Genome Assembly and Annotation
Genome assembly involves aligning overlapping short reads to reconstruct the original DNA sequence. Annotation identifies open reading frames (ORFs) and other functional elements.
Computers merge overlapping sequences into contigs, which are further organized into scaffolds.
Annotation is often the bottleneck, as it requires identifying genes, regulatory regions, and non-coding RNAs.
Prokaryotic genomes are typically compact, with ORFs separated by short regulatory regions.

Comparative Genomics: Genome Size and Gene Content
Genome Size and ORF Content
Comparative genomics examines similarities and differences in genome size and gene content across organisms. In prokaryotes, there is a strong correlation between genome size and the number of ORFs.
Each megabase pair (Mbp) of prokaryotic DNA encodes approximately 1,000 ORFs.
Gene content increases proportionally with genome size in prokaryotes.
Eukaryotic genomes contain large amounts of noncoding DNA, so gene density is lower.

Gene Content and Functional Categories
The distribution of gene functions varies with genome size. Larger genomes have more genes for regulatory and environmental adaptation functions.
Core cellular processes (DNA replication, transcription, translation) show minor variation in gene number.
Genes for signal transduction and transcriptional regulation increase with genome size, enabling metabolic versatility.

Organelle Genomes
Mitochondria and Chloroplasts
Mitochondria and chloroplasts are organelles with their own genomes, derived from endosymbiotic bacteria. Their genomes encode essential components for energy metabolism and gene expression.
Chloroplast genomes: Circular DNA, 120–160 kbp, encode rRNAs, tRNAs, and proteins for photosynthesis and gene expression.
Mitochondrial genomes: Encode proteins for oxidative phosphorylation, rRNAs, and tRNAs; often smaller and may be circular or linear.
Many organelle proteins are encoded by nuclear genes, reflecting gene transfer during evolution.
Genome Evolution: Gene Families, Duplications, and Horizontal Gene Transfer
Gene Families and Duplications
Gene families are groups of homologous genes that arise through gene duplication events. Duplications allow one gene copy to retain its original function while the other evolves new functions.
Homologs: Genes related by evolutionary ancestry.
Paralogs: Genes within the same organism that arose by duplication.
Orthologs: Genes in different organisms that originated from a common ancestor.
Gene duplication is a major driver of evolutionary innovation.

Horizontal Gene Transfer (HGT) and the Mobilome
Horizontal gene transfer is the movement of genetic material between organisms, bypassing traditional inheritance. It is a key mechanism for microbial evolution and adaptation.
HGT occurs via transformation, transduction, and conjugation.
Mobile genetic elements (the mobilome) include plasmids, prophages, integrons, insertion sequences, and transposons.
HGT can introduce new metabolic capabilities or virulence factors.

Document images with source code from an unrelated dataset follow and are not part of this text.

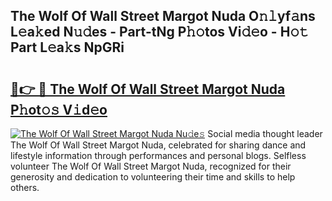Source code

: ## The Wolf Of Wall Street Margot Nuda O𝚗𝚕yf𝚊ns L𝚎a𝚔ed N𝚞𝚍es - Part-tNg P𝚑𝚘tos Vi𝚍𝚎o - H𝚘𝚝 Part L𝚎a𝚔s NpGRi

# <h2><a href="http://kf5kb8x.oniu.top/?m=The+Wolf+Of+Wall+Street+Margot+Nuda">🔗👉 🔴 The Wolf Of Wall Street Margot Nuda P𝚑ot𝚘𝚜 V𝚒d𝚎o</a></h2>

[![The Wolf Of Wall Street Margot Nuda Nu𝚍e𝚜](https://i.imgur.com/0qMVB7G.gif)](http://kf5kb8x.oniu.top/?m=The+Wolf+Of+Wall+Street+Margot+Nuda)
Social media thought leader The Wolf Of Wall Street Margot Nuda, celebrated for sharing dance and lifestyle information through performances and personal blogs. Selfless volunteer The Wolf Of Wall Street Margot Nuda, recognized for their generosity and dedication to volunteering their time and skills to help others.  
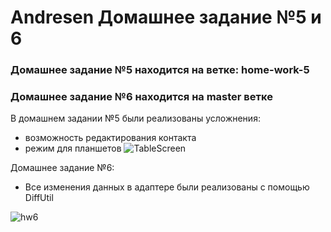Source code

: # Andresen Домашнее задание №5 и 6

### Домашнее задание №5 находится на ветке: home-work-5
### Домашнее задание №6 находится на master ветке


В домашнем задании №5 были реализованы усложнения:
- возможность редактирования контакта
- режим для планшетов
![TableScreen](https://user-images.githubusercontent.com/75484199/132350385-cb702723-4fb6-4687-8d73-81484480acea.JPG)

Домашнее задание №6:
- Все изменения данных в адаптере были реализованы с помощью DiffUtil 

![hw6](https://user-images.githubusercontent.com/75484199/132358350-14a88e92-80f7-4634-b6ee-985abb7d3131.JPG)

Core Genome, Pan Genome, and Chromosomal Islands
Core Genome and Pan Genome
The core genome consists of genes shared by all strains of a species, while the pan genome includes the core plus all accessory genes found in some but not all strains. This concept explains the genetic diversity within microbial species.
HGT and mobile elements contribute to the expansion of the pan genome.
Strains of the same species can differ greatly in gene content and capabilities.

Chromosomal Islands and Pathogenicity Islands
Chromosomal islands are large DNA segments in the chromosome that contain clusters of genes for specialized functions, such as virulence, symbiosis, or pollutant degradation. Pathogenicity islands are a type of chromosomal island that encode virulence factors.
Chromosomal islands often have different GC content and codon usage, suggesting horizontal acquisition.
They may be flanked by repeat sequences and can carry integrase genes.
Pathogenicity islands increase the genome size and virulence of pathogenic strains.